Description of the task: Under this line are the records; write out word for word the part that begins at the line containing "this repo is" and ends at the line containing "of game files", and no more.

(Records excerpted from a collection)
────────

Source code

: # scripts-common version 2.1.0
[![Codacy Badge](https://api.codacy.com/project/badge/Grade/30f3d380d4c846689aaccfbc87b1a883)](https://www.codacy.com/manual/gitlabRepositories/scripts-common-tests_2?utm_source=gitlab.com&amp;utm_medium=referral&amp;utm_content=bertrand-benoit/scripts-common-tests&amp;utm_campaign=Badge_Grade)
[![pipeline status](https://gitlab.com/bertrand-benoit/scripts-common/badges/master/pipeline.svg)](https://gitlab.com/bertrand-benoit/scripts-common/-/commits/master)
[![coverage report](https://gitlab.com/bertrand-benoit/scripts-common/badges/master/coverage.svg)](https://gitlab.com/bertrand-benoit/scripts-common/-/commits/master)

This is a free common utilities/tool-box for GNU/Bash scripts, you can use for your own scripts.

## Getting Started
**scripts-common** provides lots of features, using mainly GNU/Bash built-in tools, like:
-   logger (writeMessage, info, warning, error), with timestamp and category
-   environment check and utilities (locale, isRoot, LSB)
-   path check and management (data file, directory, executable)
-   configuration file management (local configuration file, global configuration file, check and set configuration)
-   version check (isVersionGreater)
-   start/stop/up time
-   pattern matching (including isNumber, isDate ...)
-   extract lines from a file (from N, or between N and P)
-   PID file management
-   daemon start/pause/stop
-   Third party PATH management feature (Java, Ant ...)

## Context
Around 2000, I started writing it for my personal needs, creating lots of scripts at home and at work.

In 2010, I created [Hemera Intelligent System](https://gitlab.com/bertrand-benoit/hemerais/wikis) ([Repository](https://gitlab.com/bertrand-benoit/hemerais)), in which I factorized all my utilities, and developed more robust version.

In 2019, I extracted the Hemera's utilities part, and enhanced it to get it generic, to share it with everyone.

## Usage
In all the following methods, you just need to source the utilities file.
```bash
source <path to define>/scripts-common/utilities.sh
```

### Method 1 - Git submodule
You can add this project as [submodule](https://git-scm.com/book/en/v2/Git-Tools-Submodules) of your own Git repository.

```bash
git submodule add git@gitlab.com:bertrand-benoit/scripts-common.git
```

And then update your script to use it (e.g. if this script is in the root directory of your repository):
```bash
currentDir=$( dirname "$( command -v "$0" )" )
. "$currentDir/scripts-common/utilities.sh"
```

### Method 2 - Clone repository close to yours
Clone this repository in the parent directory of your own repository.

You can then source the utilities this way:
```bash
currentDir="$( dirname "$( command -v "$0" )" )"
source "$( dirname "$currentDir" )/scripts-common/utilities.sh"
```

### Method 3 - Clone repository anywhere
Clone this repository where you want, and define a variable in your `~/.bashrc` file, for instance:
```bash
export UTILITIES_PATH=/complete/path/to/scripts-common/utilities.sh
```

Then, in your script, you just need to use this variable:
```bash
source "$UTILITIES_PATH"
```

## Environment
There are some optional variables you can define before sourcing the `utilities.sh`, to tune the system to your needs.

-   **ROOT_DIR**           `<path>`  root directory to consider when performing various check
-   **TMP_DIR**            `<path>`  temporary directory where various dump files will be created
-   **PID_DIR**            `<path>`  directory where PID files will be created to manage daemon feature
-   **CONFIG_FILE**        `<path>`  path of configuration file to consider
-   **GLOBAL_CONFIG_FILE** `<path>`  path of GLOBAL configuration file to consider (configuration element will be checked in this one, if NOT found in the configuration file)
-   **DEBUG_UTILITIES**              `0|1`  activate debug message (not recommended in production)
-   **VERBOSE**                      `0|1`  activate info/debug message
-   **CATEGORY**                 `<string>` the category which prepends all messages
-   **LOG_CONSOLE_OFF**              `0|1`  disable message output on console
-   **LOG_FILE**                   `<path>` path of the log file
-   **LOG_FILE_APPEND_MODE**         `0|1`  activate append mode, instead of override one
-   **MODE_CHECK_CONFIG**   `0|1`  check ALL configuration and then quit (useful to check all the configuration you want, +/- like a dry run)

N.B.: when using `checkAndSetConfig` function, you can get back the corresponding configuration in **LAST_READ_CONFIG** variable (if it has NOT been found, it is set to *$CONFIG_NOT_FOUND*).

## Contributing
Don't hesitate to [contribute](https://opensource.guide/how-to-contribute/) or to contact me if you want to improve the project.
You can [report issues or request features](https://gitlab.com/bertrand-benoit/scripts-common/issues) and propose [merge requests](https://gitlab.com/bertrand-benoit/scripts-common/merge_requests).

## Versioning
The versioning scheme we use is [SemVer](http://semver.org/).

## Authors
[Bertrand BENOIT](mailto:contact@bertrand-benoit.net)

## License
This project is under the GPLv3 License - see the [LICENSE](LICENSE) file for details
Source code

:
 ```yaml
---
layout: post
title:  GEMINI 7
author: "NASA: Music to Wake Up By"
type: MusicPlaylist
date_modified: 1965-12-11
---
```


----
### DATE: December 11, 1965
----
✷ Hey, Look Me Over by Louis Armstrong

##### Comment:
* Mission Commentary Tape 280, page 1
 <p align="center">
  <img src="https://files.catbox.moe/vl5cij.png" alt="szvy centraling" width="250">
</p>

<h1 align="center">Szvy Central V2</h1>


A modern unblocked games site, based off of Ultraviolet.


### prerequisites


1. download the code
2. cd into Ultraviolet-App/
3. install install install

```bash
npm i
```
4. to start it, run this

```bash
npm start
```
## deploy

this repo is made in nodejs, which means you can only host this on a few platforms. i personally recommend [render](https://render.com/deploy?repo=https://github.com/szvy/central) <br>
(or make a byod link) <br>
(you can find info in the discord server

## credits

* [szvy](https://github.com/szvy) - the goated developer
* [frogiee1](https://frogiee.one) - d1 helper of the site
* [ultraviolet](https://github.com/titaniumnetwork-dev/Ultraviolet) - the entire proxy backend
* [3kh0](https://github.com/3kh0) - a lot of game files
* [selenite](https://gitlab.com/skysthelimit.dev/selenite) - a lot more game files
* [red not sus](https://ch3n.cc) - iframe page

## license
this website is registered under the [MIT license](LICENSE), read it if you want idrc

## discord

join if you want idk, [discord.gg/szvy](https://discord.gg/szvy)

────────

Task result:
this repo is made in nodejs, which means you can only host this on a few platforms. i personally recommend [render](https://render.com/deploy?repo=https://github.com/szvy/central) <br>
(or make a byod link) <br>
(you can find info in the discord server

## credits

* [szvy](https://github.com/szvy) - the goated developer
* [frogiee1](https://frogiee.one) - d1 helper of the site
* [ultraviolet](https://github.com/titaniumnetwork-dev/Ultraviolet) - the entire proxy backend
* [3kh0](https://github.com/3kh0) - a lot of game files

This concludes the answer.